В случае осуществления такой идентификации, даже если субъект вовсе не собирается распознавать подразумеваемую в его бытии судьбу или участь, ставка оказывается слишком высока. Сложность этой ситуации идентифицируется бессознательно, и последняя осознается либо как искушение либо как обнаружение действительной судьбы или, например, призвания. Примеров тому несть числа  — от Франциска Ассизского до Пол Пота. Однако здесь речь пойдет именно об удостоверении предметной исполненности, а не об осознании мессианской задачи. То есть, во внимание берется не обретение свидетельств, указующих на подлинное предназначение (поскольку свидетельства [134] эти поддаются подтасовке, приводя к столь частому сочетанию, например, наличия призвания и отсутствия таланта), но лишь обнаружение предметной воплощенности или исполненности, воспринимаемой не как указание на некоторый смысл, но как здесь и сейчас представленность сути трансцендентного проекта в предметном виде. Так путник, потерявший надежду на спасение, встречая в пустыне оазис, готов в отчаянии признать вершины пальм очередной галлюцинацией или обманом зрения, но не в силах сделать вид, что он их не заметил. Отказ от продиктованного самой ситуацией маршрута или возможного действия может в таком случае быть только активным, или осознанным, окажется ли он следствием действительности каких-либо принципов, знаком пренебрежения или «злой волей».

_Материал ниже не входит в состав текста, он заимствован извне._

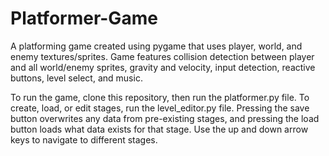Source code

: # Platformer-Game
 A platforming game created using pygame that uses player, world, and enemy textures/sprites. Game features collision detection between player and all world/enemy sprites, gravity and velocity, input detection, reactive buttons, level select, and music.

To run the game, clone this repository, then run the platformer.py file. To create, load, or edit stages, run the level_editor.py file. Pressing the save button overwrites any data from pre-existing stages, and pressing the load button loads what data exists for that stage. Use the up and down arrow keys to navigate to different stages.
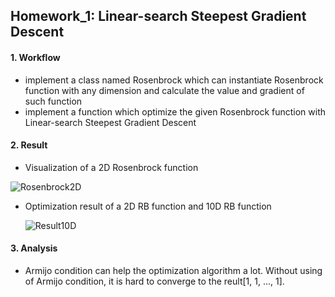 ## Homework_1: Linear-search Steepest Gradient Descent

#### 1. Workflow

* implement a class named Rosenbrock  which can instantiate Rosenbrock function with any dimension and calculate the value and gradient of such function
* implement a function which optimize the given Rosenbrock function with Linear-search Steepest Gradient Descent

#### 2. Result

* Visualization of a 2D Rosenbrock function

![Rosenbrock2D](/run/user/1000/doc/fe6633fa/Rosenbrock2D.png) 

* Optimization result of a 2D RB function and 10D RB function

  ![Result10D](/run/user/1000/doc/1b21334a/Result10D.png)

#### 3. Analysis

* Armijo condition can help the optimization algorithm a lot. Without using of Armijo condition, it is hard to converge to the reult[1, 1, ..., 1].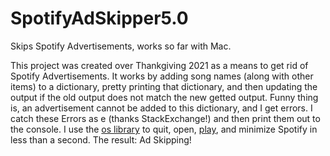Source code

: # SpotifyAdSkipper5.0
Skips Spotify Advertisements, works so far with Mac.

This project was created over Thankgiving 2021 as a means to get rid of Spotify Advertisements. It works by adding song names (along with other items) to a dictionary, pretty printing that dictionary, and then updating the output if the old output does not match the new getted output. Funny thing is, an advertisement cannot be added to this dictionary, and I get errors. I catch these Errors as e (thanks StackExchange!) and then print them out to the console. I use the [os library](https://docs.python.org/3/library/os.html) to quit, open, [play](https://pypi.org/project/osascript/), and minimize Spotify in less than a second. The result: Ad Skipping! 
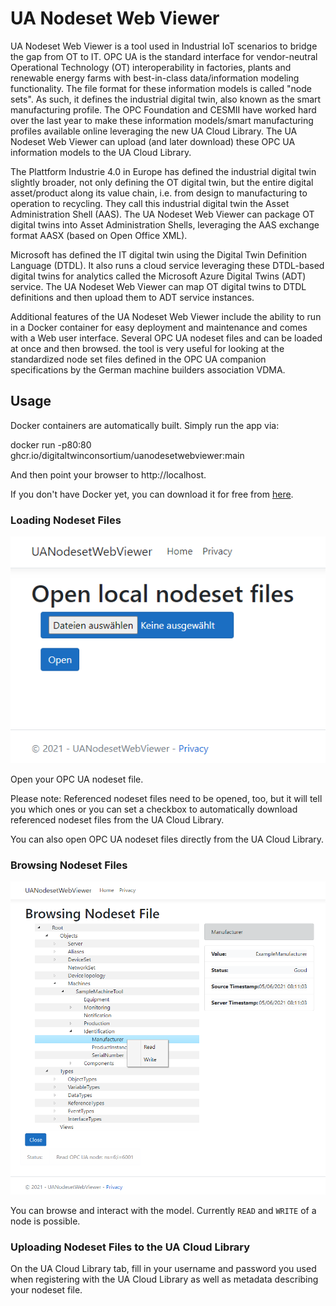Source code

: # UA Nodeset Web Viewer
UA Nodeset Web Viewer is a tool used in Industrial IoT scenarios to bridge the gap from OT to IT. OPC UA is the standard interface for vendor-neutral Operational Technology (OT) interoperability in factories, plants and renewable energy farms with best-in-class data/information modeling functionality. The file format for these information models is called "node sets". As such, it defines the industrial digital twin, also known as the smart manufacturing profile. The OPC Foundation and CESMII have worked hard over the last year to make these information models/smart manufacturing profiles available online leveraging the new UA Cloud Library. The UA Nodeset Web Viewer can upload (and later download) these OPC UA information models to the UA Cloud Library.

The Plattform Industrie 4.0 in Europe has defined the industrial digital twin slightly broader, not only defining the OT digital twin, but the entire digital asset/product along its value chain, i.e. from design to manufacturing to operation to recycling. They call this industrial digital twin the Asset Administration Shell (AAS). The UA Nodeset Web Viewer can package OT digital twins into Asset Administration Shells, leveraging the AAS exchange format AASX (based on Open Office XML).

Microsoft has defined the IT digital twin using the Digital Twin Definition Language (DTDL). It also runs a cloud service leveraging these DTDL-based digital twins for analytics called the Microsoft Azure Digital Twins (ADT) service. The UA Nodeset Web Viewer can map OT digital twins to DTDL definitions and then upload them to ADT service instances.

Additional features of the UA Nodeset Web Viewer include the ability to run in a Docker container for easy deployment and maintenance and comes with a Web user interface. Several OPC UA nodeset files and can be loaded at once and then browsed. the tool is very useful for looking at the standardized node set files defined in the OPC UA companion specifications by the German machine builders association VDMA.

## Usage

Docker containers are automatically built. Simply run the app via:

docker run -p80:80 ghcr.io/digitaltwinconsortium/uanodesetwebviewer:main

And then point your browser to http://localhost.

If you don't have Docker yet, you can download it for free from [here](https://www.docker.com/products/docker-desktop).

###  Loading Nodeset Files 

![Start](Docs/Start.png)

Open your OPC UA nodeset file.

Please note: Referenced nodeset files need to be opened, too, but it will tell you which ones or you can set a checkbox to automatically download referenced nodeset files from the UA Cloud Library.

You can also open OPC UA nodeset files directly from the UA Cloud Library.

### Browsing Nodeset Files

![Browsing](Docs/Sample.png)

You can browse and interact with the model.
Currently `READ` and `WRITE` of a node is possible.

### Uploading Nodeset Files to the UA Cloud Library

On the UA Cloud Library tab, fill in your username and password you used when registering with the UA Cloud Library as well as metadata describing your nodeset file.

Значение, прошедшее контроль динамического распознавания непосредственного, не оставляет свободы выбора, не позволяет воздержаться от движения, даже если последнее окажется отказом, поскольку за ним стоит неопределенный замысел, непонятным образом очерчивающий собственную идентичность сознания, равенство сознания себе в предвосхищаемом объективном преломлении его отчужденной в неясный пока еще проект сущности. Свобода здесь, в полном согласии со Спинозой, оказывается необходимостью своей собственной природы, правда, с теми оговорками, что необходимость эта затребована извне, а природа при этом не есть нечто ставшее, идентичное и в распоряжении имеющееся. Значение — это требование, от которого сознание не в силах себя избавить, требование, предстающее прежде всего в предметном виде. Раньше всякой аналогизирующей апперцепции и признания — оно вовсе не обязательно — реакция, вызванная объективностью, театром которой на мгновение становится чувственность, непосредственно вторгается и во внешнем своем проявлении в контекст, который сознание, возможно, радо было бы не замечать. И это de facto для сознания — [135] первый и сильнейший раздражитель, ведь сознание остается самим собой и вовсе не намерено поступаться своими прерогативами. Тем самым для сознания первым вопросом оказывается вопрос о праве, и такое обстояние дел расценивается в первую очередь как «нарушение международного права», как несанкционированное вторжение.

Для сознания здесь непосредственно представлены два возможных способа решения столь настоятельно заявляющей о себе задачи. С одной стороны, оно вполне может подавить возникшее искушение и восстановить пошатнувшееся было собственное непосредственное тождество. Однако, в таком случае оно вновь обретает не совсем то, что было утрачено. Это возвращаемое тождество — тождество социальной роли.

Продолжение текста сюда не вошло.